Even though every individual shows a steady decline in hearing ability with ageing, there is a large variation in age of onset, severity of hearing loss and progression of disease, which results in a wide spectrum of pure-tone threshold patterns and word discrimination scores. Presbyacusis has always been considered to be an incurable and an unpreventable disorder, thought to be part of the natural process of ageing, but nowadays, it is recognized as a complex disorder, with both environmental and genetic factors contributing to the etiology of the disease. This is a progressive hearing loss due to the failure of hair-cell receptors in the inner ear, in which the highest frequencies are affected first. Hearing loss may also be due to noise exposure, ototoxic drugs, metabolic disorders, infections, or genetic causes.(Weinstein BE. 1989).

The second leading causes of adult sensorineural hearing loss (SNHL) in The United States is noise-induced hearing loss. The usual presentation of noise-induced hearing loss is high frequency sloping SNHL with high-pitched tinnitus and loss of speech discrimination. For broad-spectrum industrial noise, hearing loss is greatest at 3-6 KHz.

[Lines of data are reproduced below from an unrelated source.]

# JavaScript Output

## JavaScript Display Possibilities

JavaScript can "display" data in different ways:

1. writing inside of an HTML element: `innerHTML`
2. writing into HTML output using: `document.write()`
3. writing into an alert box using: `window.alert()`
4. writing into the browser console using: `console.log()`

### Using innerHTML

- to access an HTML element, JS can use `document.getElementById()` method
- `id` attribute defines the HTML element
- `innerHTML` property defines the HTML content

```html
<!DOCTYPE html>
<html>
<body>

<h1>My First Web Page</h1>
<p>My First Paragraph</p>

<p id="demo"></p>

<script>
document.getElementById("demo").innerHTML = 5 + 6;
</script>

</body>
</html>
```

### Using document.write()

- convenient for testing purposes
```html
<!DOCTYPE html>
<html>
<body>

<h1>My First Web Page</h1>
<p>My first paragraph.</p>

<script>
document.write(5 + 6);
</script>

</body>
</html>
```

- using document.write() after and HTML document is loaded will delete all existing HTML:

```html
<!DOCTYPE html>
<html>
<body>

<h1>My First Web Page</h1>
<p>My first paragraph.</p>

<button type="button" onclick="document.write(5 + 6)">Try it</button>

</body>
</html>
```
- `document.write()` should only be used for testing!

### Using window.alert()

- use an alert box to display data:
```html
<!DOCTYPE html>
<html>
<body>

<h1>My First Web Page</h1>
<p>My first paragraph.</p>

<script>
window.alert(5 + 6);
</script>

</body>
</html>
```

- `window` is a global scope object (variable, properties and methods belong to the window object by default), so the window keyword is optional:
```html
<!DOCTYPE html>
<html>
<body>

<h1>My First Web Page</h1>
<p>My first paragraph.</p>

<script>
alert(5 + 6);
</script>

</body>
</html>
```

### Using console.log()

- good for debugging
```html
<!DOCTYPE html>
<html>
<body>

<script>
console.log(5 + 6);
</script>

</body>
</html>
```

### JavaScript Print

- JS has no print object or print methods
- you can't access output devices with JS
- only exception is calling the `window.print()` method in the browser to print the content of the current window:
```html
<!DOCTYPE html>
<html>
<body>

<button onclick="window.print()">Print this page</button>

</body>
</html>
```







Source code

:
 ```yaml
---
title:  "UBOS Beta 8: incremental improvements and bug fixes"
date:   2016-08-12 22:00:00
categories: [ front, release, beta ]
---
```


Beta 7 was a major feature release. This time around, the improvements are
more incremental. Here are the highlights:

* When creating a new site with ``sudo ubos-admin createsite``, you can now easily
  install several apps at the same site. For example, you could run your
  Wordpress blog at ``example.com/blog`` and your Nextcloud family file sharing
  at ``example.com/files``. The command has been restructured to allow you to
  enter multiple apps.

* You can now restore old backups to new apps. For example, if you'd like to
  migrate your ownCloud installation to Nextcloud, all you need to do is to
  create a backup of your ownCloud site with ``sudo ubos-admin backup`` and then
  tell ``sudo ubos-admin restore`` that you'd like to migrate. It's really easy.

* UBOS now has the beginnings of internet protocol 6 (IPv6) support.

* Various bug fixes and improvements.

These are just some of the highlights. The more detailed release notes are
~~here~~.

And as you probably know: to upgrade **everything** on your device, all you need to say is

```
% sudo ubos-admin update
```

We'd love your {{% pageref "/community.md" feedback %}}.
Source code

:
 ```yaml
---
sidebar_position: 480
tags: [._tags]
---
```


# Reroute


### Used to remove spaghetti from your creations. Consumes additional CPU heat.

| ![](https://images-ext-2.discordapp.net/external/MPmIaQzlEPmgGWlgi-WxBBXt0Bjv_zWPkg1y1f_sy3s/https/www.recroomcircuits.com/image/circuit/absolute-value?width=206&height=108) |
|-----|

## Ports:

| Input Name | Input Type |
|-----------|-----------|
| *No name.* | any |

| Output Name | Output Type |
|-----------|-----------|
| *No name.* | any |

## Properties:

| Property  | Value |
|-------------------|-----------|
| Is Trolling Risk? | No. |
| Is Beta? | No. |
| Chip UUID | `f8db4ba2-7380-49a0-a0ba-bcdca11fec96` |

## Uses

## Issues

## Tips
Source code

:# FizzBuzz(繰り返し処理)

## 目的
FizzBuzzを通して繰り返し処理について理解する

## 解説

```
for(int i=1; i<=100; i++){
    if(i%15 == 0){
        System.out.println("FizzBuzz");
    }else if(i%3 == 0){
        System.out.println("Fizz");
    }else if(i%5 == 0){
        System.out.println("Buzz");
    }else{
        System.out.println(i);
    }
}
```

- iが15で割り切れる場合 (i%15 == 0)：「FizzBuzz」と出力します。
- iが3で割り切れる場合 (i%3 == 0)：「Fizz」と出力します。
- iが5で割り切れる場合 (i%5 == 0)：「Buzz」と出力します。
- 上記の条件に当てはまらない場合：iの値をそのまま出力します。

The mechanism of noise-induced hearing loss appears to be a softening, fusion and eventual loss of stereocilia in the outer hair

cells of frequency specific regions of the cochlea. Acoustic trauma in the form of intense short-duration sound may cause a permanent hearing loss by tearing cochlea membranes, thereby allowing endolymph and perilymph to mix. Infectious causes of hearing loss in adults include viruses, syphilis, chronic and acute otitis media, lyme disease, and bacterial meningitis. Viral infections are common causes of SNHL in children. In adults, herpes zoster oticus is a well known cause SNHL. Other viruses, such as human spumaretrovirus and adenovirus have been implicated in selected cases of sudden SNHL. Chronic otitis media may lead to progressive SNHL, either by tympanogenic supporative labyrinthitis, or by labyrinthine fistula. Acute otitis media may also lead to SNHL, but the etiology is unclear. Bacterial meningitis causes hearing loss in about 20% of cases, most commonly bilateral, permanent, severe to profound SNHL. Haemophilus influentia, Neisseria meningitidis and Streptococcus pneumoniae are the most common in children. The hearing loss associated with bacterial meningitis occurs early in the course of the disease, and appears to be due to the penetration of bacteria and toxins along the cochlear aqueduct or internal auditory canal leading to a suppurative labyrinthitis, perineuritis, or neuritis of the eighth nerve. Thrombophlebitis or emboli of the small labyrinthine vessels and hypoxia of the neural pathways may also contribute to the hearing loss. Antibiotics may contribute to hearing loss indirectly by causing a rapid accumulation of bacterial degradation products such as endotoxins and cell wall antigens. The evoked host inflammatory response is thought to worsen destruction of normal tissue. Support for this theory comes from corticosteroid use during bacterial meningitis, which dampens the inflammatory response, and has been shown to improve post-meningitis hearing.

Ototoxic medications include antibiotics, loop diuretics, chemotherapeutic agents, and antiinflammatory medications. The cochleotoxic activity of aminoglycosides is in part due to their accumulation and prolonged half-life in perilymph, especially in patients with renal compromise. Energy-dependent incorporation of the antibiotics into hair cells occurs, and results in damage in the outer hair cells, beginning in the basilar turn. In the vestibular system, Type I hair cells are more susceptible to aminoglycosides. Gentamicin, tobramycin, and streptomycin are primarily vestibulotoxic, while kanamycin and amikacin are primarily cochleotoxic. Ototoxicity is increased with treatment greater than 10 days, preexisting hearing loss, concomitant exposure to noise, or use of other ototoxic agents. Loop diuretics such as furosimide and ethacrynic acid, as well as erythromycin and vancomycin may cause permanent ototoxicity, especially in combination with other ototoxic agents. Salicylates in high levels may cause reversible hearing loss and tinnitus. The mechanism is likely a salicylate-mediated increase in the membrane conductance of the outer hair cells. Cisplatin causes a permanent, dose-related, bilateral high frequency SNHL. As with aminoglycoside usage, high frequency audiologic

testing (8-14KHz) and by careful monitoring of peak of serum levels may identify early ototoxicity when using cisplatin.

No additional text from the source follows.